Впрочем, поскольку данная работа посвящена травме, связанной с медиапотреблением, в ней не будут анализироваться многочисленные исследовательские подходы, занимающиеся ее исследованием в медицинской, психологической, культурологической и пр. парадигмах. Цель данного труда – скорее поставить вопросы, чем дать однозначные ответы.

Как было сказано выше, последствия травмы в настоящее время описываются, прежде всего, психологическими и медицинскими терминами, такими как посттравматическое стрессовое расстройство (posttraumatic stress disorder, PTSD)4, симптомы посттравматического стресса (posttraumatic stress symptoms, PTSS) (Pfefferbaum, Nitiéma, Newman, 2019). В числе эффектов воздействия травмирующего контента называются также острые стрессовые реакции (acute stressreactions, ASR) (Holman, Garfin, Lubens, Silver, 2020; Pfefferbaum, Nitiéma, Newman, 2019). Надо отметить, что зачастую последствия воздействия травмирующего контента «не укладываются» в диагноз «посттравматического стрессового расстройства» в его классической медицинской трактовке5, являясь дисфункциями иного рода – в частности, депрессией и тревожностью (depression, anxiety) (Bonanno, Brewin, Kaniasty et al., 2010; Tang, Liu, Liu et al., 2014). И, несмотря на то что эти расстройства нельзя назвать «травмой» в строгом смысле слова, многие исследовательские школы включают их в контекст изучения травмы, полученной в результате потребления медийного контента (Pfefferbaum, Nitiéma, Newman, 2021).

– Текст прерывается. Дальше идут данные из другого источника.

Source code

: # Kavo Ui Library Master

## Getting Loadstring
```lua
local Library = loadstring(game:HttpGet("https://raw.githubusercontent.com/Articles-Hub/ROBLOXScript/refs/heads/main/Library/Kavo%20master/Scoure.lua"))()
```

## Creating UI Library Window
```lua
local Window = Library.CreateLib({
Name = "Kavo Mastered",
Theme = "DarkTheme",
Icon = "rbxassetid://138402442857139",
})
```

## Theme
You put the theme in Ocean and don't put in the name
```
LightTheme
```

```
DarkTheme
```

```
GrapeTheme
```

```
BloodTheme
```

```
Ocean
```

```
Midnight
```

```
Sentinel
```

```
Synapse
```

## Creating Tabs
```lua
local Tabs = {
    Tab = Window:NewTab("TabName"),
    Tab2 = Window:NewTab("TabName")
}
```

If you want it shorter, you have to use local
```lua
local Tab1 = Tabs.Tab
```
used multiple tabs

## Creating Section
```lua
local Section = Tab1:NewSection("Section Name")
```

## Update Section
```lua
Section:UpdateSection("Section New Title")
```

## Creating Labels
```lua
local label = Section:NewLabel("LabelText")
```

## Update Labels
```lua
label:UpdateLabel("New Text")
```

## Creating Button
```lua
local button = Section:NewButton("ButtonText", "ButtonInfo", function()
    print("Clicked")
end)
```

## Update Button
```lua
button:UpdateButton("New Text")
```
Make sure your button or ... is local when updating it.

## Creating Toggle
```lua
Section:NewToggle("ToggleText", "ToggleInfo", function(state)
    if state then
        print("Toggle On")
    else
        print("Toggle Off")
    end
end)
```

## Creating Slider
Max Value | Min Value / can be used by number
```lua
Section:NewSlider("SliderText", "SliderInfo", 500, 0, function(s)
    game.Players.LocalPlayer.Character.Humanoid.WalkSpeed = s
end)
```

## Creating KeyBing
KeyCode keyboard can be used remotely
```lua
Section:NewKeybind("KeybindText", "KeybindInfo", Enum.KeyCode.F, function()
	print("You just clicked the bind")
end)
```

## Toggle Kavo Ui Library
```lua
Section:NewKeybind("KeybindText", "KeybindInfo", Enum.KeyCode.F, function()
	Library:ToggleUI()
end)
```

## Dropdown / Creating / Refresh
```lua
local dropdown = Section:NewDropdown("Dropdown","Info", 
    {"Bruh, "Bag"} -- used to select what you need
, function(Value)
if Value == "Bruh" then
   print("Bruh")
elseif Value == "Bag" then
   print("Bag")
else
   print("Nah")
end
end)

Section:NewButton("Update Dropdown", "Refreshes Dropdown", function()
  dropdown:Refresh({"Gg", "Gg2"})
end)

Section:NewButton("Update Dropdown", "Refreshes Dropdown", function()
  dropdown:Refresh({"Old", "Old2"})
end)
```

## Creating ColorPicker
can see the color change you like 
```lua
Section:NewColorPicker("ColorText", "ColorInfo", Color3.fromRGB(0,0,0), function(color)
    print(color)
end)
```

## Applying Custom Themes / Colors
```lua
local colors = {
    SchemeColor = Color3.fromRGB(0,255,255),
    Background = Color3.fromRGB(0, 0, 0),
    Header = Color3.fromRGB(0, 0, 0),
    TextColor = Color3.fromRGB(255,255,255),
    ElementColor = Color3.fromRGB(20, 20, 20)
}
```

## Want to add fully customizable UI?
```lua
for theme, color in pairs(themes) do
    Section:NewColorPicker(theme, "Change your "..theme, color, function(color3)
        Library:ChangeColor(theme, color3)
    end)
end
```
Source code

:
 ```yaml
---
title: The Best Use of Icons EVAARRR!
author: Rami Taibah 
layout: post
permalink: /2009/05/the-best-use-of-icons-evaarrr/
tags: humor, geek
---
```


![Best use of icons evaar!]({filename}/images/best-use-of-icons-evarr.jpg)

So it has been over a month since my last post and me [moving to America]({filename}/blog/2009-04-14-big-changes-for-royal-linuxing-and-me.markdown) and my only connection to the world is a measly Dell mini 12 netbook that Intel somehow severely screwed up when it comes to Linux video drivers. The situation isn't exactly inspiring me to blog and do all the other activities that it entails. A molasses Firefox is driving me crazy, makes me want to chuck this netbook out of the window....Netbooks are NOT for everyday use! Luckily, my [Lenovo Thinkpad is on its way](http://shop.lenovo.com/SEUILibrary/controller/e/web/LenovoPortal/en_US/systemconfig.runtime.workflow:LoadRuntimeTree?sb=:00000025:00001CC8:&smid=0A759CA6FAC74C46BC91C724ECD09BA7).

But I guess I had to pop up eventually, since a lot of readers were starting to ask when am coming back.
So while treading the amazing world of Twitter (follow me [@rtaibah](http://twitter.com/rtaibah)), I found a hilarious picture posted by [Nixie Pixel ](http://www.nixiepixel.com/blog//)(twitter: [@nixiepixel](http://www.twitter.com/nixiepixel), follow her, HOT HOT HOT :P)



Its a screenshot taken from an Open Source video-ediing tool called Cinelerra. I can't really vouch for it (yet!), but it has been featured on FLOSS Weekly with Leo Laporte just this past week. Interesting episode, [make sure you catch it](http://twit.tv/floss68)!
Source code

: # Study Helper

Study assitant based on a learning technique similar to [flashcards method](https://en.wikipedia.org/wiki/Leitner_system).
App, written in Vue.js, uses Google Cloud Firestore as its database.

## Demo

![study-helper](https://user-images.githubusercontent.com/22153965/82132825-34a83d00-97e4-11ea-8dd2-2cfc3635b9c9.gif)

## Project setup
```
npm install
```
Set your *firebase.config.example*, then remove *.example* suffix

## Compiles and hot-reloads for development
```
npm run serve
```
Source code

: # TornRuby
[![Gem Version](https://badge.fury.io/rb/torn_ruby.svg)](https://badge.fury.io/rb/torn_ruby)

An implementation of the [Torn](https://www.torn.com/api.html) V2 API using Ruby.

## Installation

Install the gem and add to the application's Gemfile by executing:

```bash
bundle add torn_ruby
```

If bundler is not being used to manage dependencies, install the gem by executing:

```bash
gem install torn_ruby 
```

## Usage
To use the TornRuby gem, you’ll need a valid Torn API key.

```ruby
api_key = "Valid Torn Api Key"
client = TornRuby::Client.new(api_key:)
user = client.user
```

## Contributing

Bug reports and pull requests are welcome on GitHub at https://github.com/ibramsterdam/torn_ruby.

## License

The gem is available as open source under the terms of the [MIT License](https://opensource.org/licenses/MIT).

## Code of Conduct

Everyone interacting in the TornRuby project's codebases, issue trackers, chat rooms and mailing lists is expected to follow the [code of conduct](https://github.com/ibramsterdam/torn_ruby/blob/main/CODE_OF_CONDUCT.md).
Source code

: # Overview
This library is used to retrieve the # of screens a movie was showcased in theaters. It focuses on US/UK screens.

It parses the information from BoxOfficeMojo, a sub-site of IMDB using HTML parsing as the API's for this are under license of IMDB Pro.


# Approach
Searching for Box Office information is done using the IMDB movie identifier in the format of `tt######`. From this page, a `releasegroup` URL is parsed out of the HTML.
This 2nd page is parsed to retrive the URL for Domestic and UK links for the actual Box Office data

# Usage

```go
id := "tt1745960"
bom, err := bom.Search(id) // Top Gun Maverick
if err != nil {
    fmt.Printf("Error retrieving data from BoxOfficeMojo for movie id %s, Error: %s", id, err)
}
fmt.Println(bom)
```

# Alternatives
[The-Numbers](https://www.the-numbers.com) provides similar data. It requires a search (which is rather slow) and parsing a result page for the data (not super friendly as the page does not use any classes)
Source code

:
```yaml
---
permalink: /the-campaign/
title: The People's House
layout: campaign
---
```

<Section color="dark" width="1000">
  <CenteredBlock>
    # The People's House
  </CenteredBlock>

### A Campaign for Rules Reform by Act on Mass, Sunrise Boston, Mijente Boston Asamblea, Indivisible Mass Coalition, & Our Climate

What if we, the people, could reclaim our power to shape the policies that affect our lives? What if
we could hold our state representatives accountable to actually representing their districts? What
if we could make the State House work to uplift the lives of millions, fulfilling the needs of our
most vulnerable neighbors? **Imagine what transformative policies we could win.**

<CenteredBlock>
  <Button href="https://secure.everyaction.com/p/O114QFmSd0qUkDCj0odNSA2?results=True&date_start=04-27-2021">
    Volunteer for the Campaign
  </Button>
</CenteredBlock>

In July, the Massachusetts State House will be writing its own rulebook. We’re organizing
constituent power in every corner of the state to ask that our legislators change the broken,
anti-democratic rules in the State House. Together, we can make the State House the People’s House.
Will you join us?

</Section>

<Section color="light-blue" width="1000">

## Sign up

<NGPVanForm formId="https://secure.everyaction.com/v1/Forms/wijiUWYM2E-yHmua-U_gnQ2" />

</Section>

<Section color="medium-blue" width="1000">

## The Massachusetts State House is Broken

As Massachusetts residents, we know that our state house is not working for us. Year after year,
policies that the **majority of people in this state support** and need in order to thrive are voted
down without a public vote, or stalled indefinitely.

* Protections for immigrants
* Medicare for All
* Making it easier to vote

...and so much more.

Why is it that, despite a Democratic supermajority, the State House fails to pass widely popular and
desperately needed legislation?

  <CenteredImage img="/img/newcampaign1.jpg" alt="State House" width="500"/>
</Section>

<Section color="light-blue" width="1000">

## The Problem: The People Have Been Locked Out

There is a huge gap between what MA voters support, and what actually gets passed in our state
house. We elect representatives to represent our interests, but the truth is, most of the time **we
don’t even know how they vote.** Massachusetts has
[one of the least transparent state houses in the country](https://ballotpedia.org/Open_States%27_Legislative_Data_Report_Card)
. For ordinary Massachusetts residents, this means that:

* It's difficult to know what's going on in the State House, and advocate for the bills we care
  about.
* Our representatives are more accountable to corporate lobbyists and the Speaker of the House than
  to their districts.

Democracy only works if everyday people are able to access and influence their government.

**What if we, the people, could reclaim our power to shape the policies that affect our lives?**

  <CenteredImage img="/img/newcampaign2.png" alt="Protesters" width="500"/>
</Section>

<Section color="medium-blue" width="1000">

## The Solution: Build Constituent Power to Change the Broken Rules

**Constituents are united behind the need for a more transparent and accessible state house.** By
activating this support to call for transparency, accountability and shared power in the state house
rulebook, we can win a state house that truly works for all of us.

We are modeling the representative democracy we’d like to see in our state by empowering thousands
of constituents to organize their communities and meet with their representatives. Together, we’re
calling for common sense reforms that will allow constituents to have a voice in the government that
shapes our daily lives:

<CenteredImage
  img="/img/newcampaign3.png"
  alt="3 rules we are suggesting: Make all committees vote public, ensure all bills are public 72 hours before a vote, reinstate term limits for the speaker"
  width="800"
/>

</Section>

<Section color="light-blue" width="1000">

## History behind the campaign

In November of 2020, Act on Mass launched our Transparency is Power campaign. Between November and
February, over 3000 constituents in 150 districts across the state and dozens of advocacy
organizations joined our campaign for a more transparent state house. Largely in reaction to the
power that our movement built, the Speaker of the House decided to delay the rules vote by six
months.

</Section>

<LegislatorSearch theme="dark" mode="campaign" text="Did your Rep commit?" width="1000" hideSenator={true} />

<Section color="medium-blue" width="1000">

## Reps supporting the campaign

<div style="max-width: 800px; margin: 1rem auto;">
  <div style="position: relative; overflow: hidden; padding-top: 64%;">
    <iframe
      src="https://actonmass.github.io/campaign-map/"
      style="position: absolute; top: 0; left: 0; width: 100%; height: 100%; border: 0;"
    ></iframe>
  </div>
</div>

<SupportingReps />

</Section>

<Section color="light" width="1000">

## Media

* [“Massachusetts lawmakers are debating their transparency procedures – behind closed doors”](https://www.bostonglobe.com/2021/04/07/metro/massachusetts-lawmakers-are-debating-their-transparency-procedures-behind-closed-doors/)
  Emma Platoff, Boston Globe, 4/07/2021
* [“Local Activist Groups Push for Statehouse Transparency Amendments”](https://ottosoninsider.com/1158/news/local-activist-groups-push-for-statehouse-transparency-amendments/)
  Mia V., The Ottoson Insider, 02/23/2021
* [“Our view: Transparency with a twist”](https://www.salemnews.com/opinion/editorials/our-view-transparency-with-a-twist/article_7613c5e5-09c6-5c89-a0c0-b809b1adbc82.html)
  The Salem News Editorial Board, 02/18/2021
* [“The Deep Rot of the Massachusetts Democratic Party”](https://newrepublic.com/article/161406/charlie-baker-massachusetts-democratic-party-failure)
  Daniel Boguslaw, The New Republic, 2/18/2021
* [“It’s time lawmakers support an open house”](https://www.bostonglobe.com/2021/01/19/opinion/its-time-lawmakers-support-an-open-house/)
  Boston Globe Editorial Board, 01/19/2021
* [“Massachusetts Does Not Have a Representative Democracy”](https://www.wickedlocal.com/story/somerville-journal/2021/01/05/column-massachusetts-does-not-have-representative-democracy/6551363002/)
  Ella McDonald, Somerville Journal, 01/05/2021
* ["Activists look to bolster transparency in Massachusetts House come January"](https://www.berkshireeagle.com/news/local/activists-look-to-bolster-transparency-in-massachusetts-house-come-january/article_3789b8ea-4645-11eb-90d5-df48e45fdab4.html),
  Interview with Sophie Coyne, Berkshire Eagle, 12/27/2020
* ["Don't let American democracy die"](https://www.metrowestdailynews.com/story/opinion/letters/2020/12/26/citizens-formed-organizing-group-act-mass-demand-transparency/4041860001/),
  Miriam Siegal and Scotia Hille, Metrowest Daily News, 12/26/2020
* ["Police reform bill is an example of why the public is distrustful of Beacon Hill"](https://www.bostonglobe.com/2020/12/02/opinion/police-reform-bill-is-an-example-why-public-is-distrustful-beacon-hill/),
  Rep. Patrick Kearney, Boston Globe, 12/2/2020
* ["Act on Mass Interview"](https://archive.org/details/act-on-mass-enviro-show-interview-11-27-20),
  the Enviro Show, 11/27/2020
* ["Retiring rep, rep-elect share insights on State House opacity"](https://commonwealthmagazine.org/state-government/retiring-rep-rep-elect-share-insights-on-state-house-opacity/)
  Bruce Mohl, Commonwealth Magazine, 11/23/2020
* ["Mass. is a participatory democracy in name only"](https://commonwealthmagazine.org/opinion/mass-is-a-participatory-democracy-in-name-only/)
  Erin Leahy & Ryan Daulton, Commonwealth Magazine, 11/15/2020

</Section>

Большая часть современных исследований однозначно указывает на связь медиапотребления контента, содержащего потенциально травмирующие элементы (например, информацию о катастрофах, террористических актах, войнах и пр.), с появлением симптомов травмы и иных негативных последствий – тревожности и пр. (May, Wisco, 2016; Holman, Garfin, Lubenset al., 2020; Pfefferbaum, Nitiéma, Newman, 2021; 2019; Abdalla, Cohen, Tamrakar et al., 2021). Медиатизированная травма, судя по всему, оказывает меньшее влияние на людей, нежели прямая, однако особенности ее проявления до сих пор требуют дополнительного изучения (May, Wisco, 2016).

В числе факторов, которые могут влиять на последствия медиатизированной травмы, рассматриваются, в частности, природа травмирующего события (техногенное или естественное), частота событий (регулярное/постоянное или единичное), возраст представителей аудитории, территориальная близость события к потребителям информации, характер медиа (телевидение и пр.), детализированность освещения события, частота контактов с контентом медиа. Наиболее значимым фактором интенсификации последствий травмы называется частота контактов с контентом (Pfefferbaum, Nitiéma, Newman, 2019).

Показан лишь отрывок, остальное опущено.